Sounds good! I'll make the request.

@awight I know the action item lies with us (MGF) now, but can we wait to deprioritize this until we hear back from Coinbase? My goal is for this to stay on both of our team's radars' until it's conclusively resolved.

awight raised the priority of this task from Medium to High.Oct 26 2015, 10:56 PM

Yes, actually it's best if your team manages the priorities! I had reduced the priority to make the other issues pop out, but realize now this wasn't very helpful.

Coinbase was able to make the change to UTF-8 encoded CSVs. There still appears to be some odd looking characters in it, not just with Swedish donors, but others as well. @Eileenmcnaughton I can provide on the server for reference.

@LeanneS: Please do upload to the fileshare when you get the chance! It sounds like tech should take a look at the new file before you import it, so we don't get garbled donor data.

@awight I've added this latest file to the same folder on the server.
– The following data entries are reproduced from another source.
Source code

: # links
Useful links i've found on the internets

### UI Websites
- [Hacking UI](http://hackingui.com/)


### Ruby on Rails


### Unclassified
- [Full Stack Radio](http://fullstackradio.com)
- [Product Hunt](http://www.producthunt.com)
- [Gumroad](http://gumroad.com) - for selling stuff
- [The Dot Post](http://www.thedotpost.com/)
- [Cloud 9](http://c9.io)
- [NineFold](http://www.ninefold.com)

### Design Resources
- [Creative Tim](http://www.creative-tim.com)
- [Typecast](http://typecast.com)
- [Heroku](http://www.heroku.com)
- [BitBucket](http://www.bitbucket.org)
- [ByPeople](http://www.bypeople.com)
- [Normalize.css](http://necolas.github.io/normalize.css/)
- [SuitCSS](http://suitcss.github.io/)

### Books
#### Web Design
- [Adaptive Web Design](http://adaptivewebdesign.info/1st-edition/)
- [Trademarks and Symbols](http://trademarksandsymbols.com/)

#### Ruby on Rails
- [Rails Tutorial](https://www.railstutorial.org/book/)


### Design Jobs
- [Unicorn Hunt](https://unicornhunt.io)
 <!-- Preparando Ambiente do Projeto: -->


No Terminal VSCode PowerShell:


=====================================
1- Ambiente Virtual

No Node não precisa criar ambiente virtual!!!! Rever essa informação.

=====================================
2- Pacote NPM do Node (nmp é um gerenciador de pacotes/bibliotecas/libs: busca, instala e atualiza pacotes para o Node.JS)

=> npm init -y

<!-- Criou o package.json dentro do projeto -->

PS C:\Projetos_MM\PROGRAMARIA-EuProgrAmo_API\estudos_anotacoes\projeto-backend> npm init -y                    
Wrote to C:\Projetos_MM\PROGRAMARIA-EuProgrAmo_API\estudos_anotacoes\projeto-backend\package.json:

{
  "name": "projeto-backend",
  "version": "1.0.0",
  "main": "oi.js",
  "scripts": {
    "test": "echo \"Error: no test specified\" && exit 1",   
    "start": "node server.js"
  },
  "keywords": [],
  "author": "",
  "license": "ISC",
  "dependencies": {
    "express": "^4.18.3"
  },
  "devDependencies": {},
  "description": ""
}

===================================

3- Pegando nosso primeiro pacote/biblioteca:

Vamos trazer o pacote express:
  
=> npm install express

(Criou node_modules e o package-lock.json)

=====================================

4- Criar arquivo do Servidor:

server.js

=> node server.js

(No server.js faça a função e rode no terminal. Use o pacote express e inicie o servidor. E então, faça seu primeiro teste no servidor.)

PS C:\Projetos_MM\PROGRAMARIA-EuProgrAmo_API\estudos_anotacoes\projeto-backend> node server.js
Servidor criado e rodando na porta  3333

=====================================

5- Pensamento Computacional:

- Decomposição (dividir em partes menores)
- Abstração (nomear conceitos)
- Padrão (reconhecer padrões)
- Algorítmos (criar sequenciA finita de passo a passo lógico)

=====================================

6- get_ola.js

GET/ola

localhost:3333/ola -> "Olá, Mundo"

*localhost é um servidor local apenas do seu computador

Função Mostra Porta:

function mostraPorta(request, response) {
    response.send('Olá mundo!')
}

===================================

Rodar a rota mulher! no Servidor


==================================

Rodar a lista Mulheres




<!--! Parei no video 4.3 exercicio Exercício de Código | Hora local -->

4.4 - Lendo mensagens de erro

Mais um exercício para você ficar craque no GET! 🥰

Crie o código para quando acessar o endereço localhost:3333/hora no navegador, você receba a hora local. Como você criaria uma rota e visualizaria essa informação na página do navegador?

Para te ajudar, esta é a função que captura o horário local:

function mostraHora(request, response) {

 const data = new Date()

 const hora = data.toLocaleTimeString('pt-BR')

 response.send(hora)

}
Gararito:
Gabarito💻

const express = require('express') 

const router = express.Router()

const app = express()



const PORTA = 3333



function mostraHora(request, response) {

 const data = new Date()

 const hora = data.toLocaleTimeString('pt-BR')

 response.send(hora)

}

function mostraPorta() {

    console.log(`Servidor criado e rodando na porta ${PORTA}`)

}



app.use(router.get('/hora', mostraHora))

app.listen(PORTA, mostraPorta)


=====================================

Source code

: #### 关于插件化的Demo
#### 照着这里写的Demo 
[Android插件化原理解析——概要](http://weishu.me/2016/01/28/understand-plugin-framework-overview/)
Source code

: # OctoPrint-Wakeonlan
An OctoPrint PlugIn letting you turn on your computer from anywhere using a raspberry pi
The file from the 19th looks like it's valid UTF-8 too. The problematic character noted in the error message was encoded as C3A4, which is correct for an a with umlaut. There's no byte order mark at the beginning of either file, which might be our issue.

@Ejegg
I see 0xcc5f for the umlaut, in the CSV file, which is also what shows up in the stack trace. Where do you see 0xc3a4 in an error message? I don't know much about charset encoding though.. I'm probably missing something huge.

The new file has 0xccc7 where they probably meant "ë", plus some amazing unescaped HTML injection test attacks. A type of improvement!

I'm using xxd and libreoffice.

@awight, I was using bless, but xxd gives the same result when I run it on Report_orders_10-19-2015.csv straight from the file server. (slightly redacted)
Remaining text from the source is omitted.